As a guy who has managed to get out of debt and has some savings, is there something I can do to brighten my own prospects? Buy Euros or precious metals? (Hey LAN3, what do you think of this slate bit on those wacky Bush claims of supporting a strong dollar?)

welcome to thanksgiving week

2003.11.24
Watched a bit of "A Charlie Brown Thanksgiving" and that newer Winnie-the-Pooh special last night, while helping my Aunt out with a digital arts-and-crafts project. The latter is kind of odd, after reading "Tao of Pooh" recently I keep asking, "huh, is Pooh exemplifying Taoist principles right now?" I guess thinking such thoughts so often kind of runs against Taoism's "let it flow" ideas, hence my mind kind of has to sputter through the paradox.


Quote of the Moment
All I can say about life is, oh god, enjoy it!
Bob Newhart

Article of the Moment
Slate prsents an evolutionary explanation for Us Weekly magazine.


Flash of the Moment
Haunting Russian Movie with subtitles. Has a cool vibe for a while, though not all that satisfying in the end. Still worth a quick click I think.

metroid metroid metroid

2002.11.24
Today's entry will be pretty minimal, except for this giant honking graphic, 'cause Peterman and I are in the midst of working our way through Metroid Prime, a brilliant 3D update to an old school Ninentdo classic. This here is the hero of the game, Samus Aran.
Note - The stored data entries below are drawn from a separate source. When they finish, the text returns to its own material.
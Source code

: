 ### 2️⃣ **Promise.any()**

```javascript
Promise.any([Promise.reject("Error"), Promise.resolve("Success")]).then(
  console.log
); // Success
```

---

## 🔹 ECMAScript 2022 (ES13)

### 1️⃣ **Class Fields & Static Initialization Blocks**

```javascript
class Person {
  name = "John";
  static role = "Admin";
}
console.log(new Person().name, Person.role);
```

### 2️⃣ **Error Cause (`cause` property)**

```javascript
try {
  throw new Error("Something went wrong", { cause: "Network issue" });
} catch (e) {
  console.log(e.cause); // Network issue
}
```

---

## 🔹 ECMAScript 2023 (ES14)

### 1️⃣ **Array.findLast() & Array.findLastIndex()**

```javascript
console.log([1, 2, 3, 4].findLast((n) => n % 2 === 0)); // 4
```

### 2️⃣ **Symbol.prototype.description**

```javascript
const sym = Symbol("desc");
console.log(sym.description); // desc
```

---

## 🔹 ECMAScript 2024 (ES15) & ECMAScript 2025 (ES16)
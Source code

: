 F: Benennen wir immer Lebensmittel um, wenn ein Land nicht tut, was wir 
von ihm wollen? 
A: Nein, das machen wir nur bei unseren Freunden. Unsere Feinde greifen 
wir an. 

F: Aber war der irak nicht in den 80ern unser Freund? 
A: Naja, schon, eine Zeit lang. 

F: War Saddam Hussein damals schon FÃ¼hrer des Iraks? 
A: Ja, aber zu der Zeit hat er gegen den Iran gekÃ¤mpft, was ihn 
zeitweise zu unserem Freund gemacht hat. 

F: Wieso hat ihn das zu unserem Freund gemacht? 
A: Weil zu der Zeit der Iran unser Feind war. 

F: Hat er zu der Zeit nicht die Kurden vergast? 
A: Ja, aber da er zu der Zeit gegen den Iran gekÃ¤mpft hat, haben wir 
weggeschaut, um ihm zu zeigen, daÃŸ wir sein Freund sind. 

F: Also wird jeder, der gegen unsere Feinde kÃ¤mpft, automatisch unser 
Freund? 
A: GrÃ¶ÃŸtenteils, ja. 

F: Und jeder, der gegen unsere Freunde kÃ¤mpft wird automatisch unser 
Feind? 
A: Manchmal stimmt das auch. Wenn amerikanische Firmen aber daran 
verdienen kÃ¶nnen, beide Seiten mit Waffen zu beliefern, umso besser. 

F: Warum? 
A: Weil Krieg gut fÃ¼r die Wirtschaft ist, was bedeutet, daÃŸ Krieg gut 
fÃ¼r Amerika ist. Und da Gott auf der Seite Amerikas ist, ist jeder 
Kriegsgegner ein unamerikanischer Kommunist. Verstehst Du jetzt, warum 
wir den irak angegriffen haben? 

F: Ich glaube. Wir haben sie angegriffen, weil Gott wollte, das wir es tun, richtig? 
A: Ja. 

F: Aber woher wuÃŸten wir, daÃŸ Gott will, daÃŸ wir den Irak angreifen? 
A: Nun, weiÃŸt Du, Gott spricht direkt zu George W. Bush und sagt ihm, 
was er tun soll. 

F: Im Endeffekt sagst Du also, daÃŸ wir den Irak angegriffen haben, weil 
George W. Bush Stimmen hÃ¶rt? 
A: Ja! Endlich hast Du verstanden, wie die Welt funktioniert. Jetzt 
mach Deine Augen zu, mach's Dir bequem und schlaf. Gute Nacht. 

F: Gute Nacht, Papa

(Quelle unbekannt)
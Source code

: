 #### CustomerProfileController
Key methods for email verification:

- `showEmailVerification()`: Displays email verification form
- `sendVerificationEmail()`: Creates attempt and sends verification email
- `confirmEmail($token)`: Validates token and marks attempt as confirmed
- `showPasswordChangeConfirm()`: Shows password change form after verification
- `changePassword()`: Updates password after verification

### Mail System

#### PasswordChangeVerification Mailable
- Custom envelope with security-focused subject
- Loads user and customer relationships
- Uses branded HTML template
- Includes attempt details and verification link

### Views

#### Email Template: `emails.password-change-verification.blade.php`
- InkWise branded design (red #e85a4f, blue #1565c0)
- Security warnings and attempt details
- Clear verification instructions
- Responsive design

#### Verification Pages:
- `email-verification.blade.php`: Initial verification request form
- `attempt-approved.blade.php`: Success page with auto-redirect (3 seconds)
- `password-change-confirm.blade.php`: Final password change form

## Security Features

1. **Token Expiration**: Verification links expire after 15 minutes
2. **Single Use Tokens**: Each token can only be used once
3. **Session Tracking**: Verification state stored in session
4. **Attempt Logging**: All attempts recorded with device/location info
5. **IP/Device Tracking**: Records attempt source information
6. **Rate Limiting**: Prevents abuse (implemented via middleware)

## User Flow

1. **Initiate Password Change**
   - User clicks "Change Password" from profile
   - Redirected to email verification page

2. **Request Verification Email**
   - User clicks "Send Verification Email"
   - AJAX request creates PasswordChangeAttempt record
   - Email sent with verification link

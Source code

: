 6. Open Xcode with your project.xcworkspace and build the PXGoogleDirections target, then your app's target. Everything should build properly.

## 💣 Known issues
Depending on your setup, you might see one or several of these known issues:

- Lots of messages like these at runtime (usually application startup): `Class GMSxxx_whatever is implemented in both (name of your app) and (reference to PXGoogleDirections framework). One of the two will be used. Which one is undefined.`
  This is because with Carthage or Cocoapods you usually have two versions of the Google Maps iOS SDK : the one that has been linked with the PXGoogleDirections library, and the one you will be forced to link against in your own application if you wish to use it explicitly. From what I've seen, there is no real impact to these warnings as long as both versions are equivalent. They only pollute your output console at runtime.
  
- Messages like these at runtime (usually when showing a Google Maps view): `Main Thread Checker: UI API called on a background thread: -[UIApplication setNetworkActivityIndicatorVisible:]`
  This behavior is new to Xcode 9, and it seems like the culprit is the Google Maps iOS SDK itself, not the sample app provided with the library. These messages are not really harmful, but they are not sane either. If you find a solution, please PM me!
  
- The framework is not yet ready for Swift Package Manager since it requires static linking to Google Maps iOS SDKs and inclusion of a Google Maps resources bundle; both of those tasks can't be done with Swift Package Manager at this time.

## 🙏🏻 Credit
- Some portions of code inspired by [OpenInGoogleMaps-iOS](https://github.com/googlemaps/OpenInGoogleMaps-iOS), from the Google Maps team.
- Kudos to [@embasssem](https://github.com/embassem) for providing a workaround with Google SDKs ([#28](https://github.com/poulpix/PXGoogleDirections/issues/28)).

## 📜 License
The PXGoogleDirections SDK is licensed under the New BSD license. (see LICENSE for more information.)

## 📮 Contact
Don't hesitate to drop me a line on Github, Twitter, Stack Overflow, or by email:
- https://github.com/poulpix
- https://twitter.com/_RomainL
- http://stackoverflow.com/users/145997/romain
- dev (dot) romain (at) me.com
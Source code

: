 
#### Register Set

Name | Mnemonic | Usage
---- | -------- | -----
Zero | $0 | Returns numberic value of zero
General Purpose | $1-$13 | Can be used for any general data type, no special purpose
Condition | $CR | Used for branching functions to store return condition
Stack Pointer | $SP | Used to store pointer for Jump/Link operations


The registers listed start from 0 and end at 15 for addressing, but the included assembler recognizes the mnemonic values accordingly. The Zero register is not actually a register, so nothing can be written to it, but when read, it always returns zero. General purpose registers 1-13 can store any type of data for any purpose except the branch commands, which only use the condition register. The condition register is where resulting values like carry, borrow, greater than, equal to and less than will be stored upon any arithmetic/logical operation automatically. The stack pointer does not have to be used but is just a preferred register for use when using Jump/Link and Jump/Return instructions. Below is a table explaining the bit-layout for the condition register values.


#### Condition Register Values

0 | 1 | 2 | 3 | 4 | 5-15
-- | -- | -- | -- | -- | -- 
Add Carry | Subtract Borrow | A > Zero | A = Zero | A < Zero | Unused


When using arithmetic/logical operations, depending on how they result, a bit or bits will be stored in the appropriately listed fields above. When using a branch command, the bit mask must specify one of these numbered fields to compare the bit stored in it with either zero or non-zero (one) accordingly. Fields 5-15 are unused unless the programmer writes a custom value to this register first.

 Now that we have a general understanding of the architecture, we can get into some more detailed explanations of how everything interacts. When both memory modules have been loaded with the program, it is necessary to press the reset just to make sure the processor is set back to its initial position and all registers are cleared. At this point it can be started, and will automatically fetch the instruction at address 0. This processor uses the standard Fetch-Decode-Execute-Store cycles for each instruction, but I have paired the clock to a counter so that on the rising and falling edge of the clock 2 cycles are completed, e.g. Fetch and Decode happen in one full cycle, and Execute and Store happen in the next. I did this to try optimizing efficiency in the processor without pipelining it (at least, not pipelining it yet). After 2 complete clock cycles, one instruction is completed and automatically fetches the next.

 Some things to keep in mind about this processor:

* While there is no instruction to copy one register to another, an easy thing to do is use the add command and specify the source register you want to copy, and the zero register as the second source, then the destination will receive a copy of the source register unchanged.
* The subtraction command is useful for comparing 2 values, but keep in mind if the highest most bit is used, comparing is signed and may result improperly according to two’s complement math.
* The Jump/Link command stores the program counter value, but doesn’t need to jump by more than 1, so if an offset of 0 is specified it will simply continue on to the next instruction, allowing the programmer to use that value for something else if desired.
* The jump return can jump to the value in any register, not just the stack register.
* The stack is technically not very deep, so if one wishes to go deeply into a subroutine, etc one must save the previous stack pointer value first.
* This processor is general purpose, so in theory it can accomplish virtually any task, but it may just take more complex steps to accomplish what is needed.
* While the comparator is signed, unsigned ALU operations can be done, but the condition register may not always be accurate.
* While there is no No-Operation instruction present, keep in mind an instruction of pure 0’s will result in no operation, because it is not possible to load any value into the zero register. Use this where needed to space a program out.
Kirk History Flush of the Moment
My earliest Usenet posts, I liked the idea of signature files, or actually snappy original one liners added to the end of messages. Here are some I found when Google opened up its Usenet Archive:
--
"My life: it's not a job, it's an adventure. If it were a job I'd want to be paid better."
--
"Quote?? We doan' *need* no steenkin' quote!"
--
"Jeez, we've been crawling through this desert for days! Take it easy on that water, man! There's no telling how long we're gonna need it, and you're going through it like it was- oh, never mind."
--
"I'd rather be rich than stupid."
--
"There's no situation so bad that it can't get better."
"But it won't."
--
"It never rains but it pours."
"Now what the hell is *that* supposed to mean?"
--
"hello world. it's 5:00 am, the sun is rising, birds are singing, and i am hating spanish 2 with a hate that would shake the foundations of the earth."


Quote of the Moment
"Amatuers discuss Tactics, Professionals discuss Logistics"
--Napoleon

rollin' rollin' rollin'

2001.11.24
I had the most amazing coin experience yesterday morning. I was picking up a pair of jeans, some change fell out of the pocket, and one penny fully circumnavigated the 13x13 room...under the bed, out the other side, and around, at one point going through an 8 inch gap between a pile of dirty laundry and the dresser...it was really amazing. There was no way I could have done that on purpose if I had wanted to.


Phone Sex of the Moment
"Oh! Nnnnnnnn! Nnn! Nnn! Nnn! Nnn! Nnn! Nnn!"
"It's spurting out! I can't help it! Ah! Ah! Oooooo."
There was a pause.
"Oh, man," she said. "Wow. You there?"
"I think so." He swallowed. "Let me catch my breath."
"That was--that was--man," she said. "I saw the great seal of the Commonwealth of Massachusetts when I came."
Nicholson Baker, "Vox".

Just saw a subaru outback (the kind of car dave coveted) It struck me as odd, how long I hadn't thought of one.